[Saved entries]
○ ○ ○ ○ ○ ○ ○

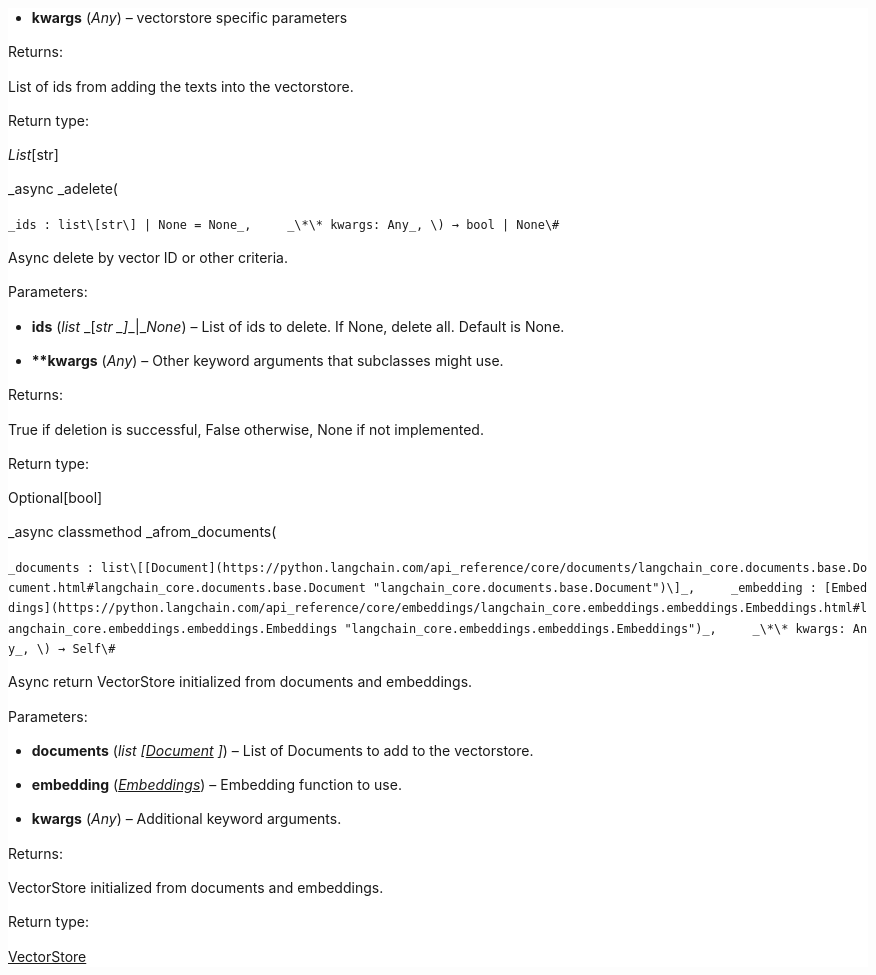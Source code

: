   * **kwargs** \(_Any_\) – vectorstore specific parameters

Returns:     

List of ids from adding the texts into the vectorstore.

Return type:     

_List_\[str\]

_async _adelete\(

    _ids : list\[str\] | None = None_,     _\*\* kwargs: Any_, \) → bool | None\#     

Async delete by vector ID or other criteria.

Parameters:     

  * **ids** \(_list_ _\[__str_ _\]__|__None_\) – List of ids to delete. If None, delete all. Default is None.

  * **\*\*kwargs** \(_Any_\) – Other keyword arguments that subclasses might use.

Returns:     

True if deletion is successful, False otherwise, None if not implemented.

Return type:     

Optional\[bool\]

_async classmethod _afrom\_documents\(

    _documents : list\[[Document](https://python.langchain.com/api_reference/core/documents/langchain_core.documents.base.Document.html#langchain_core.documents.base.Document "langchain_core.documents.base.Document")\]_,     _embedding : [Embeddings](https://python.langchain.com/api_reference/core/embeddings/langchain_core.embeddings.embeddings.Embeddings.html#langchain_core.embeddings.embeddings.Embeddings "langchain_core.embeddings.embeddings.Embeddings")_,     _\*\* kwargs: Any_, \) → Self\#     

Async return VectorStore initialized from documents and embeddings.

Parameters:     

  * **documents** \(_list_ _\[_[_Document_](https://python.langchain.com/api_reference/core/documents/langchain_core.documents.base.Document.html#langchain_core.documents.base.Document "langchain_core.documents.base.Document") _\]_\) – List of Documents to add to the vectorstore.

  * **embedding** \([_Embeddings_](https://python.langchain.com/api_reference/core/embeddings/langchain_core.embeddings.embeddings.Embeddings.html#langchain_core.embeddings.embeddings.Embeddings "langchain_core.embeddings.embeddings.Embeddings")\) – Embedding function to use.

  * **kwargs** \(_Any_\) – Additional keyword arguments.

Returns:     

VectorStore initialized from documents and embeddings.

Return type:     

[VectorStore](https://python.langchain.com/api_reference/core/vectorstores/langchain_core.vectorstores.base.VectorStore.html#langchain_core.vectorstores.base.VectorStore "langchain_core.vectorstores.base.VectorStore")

○ ○ ○ ○ ○ ○ ○

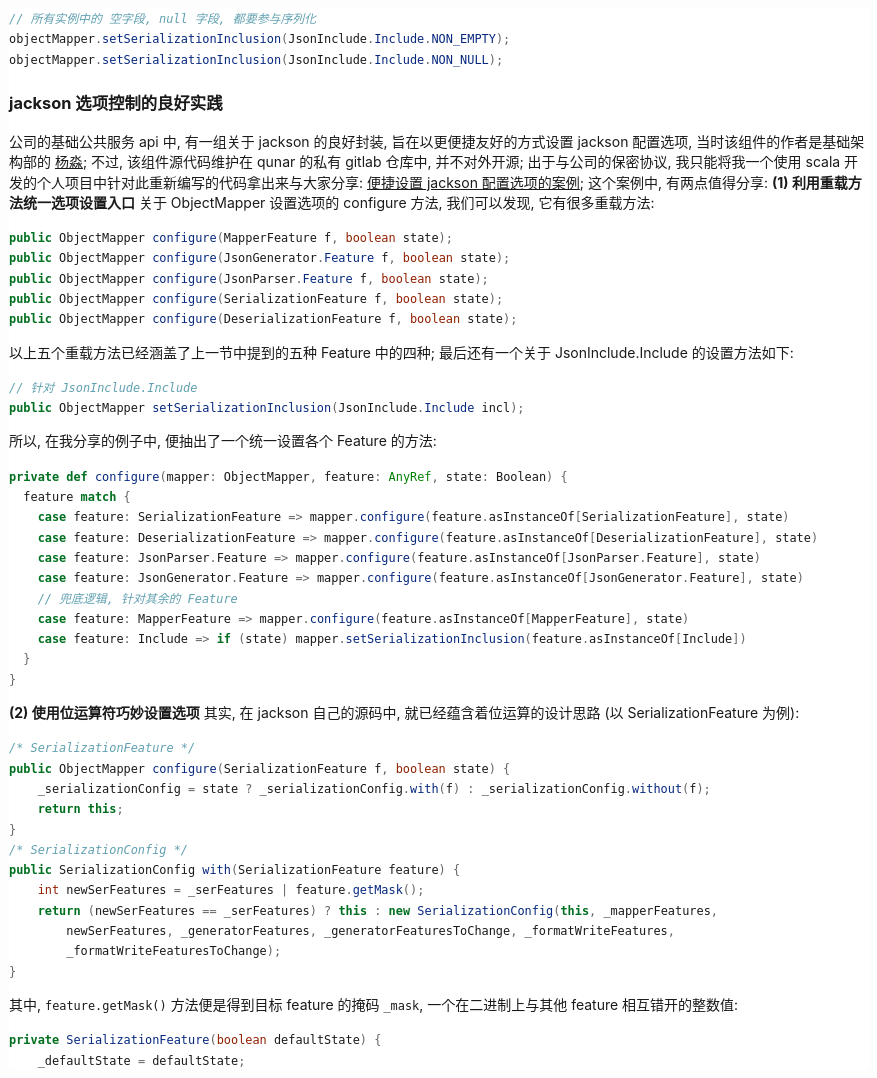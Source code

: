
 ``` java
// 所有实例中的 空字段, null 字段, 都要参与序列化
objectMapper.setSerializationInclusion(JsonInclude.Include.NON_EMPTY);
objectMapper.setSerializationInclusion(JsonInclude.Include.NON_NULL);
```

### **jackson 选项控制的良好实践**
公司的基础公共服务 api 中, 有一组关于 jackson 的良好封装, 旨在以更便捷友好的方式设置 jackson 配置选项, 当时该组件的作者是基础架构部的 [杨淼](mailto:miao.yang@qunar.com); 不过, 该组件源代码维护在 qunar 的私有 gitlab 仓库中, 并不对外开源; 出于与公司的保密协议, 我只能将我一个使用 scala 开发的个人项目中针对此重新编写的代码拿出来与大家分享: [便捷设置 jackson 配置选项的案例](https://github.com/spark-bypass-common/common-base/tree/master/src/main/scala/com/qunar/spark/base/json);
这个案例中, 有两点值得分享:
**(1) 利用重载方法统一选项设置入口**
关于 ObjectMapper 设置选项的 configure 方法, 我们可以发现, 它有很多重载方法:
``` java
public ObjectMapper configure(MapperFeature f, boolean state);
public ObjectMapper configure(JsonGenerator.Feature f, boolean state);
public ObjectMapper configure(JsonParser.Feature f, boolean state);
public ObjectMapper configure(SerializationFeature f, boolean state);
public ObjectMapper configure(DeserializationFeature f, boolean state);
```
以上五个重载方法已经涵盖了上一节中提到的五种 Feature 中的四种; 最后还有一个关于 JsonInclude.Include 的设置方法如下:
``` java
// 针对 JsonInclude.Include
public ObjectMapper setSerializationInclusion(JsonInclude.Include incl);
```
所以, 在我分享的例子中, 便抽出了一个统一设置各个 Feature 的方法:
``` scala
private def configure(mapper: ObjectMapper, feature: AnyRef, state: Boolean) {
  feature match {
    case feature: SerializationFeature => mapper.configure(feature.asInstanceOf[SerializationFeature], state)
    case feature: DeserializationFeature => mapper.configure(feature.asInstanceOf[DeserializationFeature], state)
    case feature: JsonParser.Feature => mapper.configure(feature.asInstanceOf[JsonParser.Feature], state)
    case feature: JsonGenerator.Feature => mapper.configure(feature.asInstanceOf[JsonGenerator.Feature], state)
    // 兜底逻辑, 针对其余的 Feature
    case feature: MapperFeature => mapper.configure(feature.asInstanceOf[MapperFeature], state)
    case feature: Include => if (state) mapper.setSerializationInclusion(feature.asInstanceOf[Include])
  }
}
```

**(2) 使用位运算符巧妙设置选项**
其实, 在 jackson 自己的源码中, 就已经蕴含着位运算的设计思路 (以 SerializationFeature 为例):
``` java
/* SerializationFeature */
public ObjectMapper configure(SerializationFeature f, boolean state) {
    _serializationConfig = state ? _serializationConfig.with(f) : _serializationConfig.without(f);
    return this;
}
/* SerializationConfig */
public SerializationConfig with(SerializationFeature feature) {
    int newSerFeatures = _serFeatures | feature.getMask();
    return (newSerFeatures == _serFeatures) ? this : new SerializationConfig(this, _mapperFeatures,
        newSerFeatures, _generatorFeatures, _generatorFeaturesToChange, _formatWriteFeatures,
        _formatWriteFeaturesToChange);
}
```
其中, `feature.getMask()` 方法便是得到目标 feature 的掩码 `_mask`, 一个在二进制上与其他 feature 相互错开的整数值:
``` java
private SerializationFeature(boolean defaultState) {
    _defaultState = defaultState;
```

○ ○ ○ ○ ○ ○ ○

• **Work to be completed**:
The required output is every line above that contains the string "None".

• **Response box**:
    _ids : list\[str\] | None = None_,     _\*\* kwargs: Any_, \) → bool | None\#     
  * **ids** \(_list_ _\[__str_ _\]__|__None_\) – List of ids to delete. If None, delete all. Default is None.
True if deletion is successful, False otherwise, None if not implemented.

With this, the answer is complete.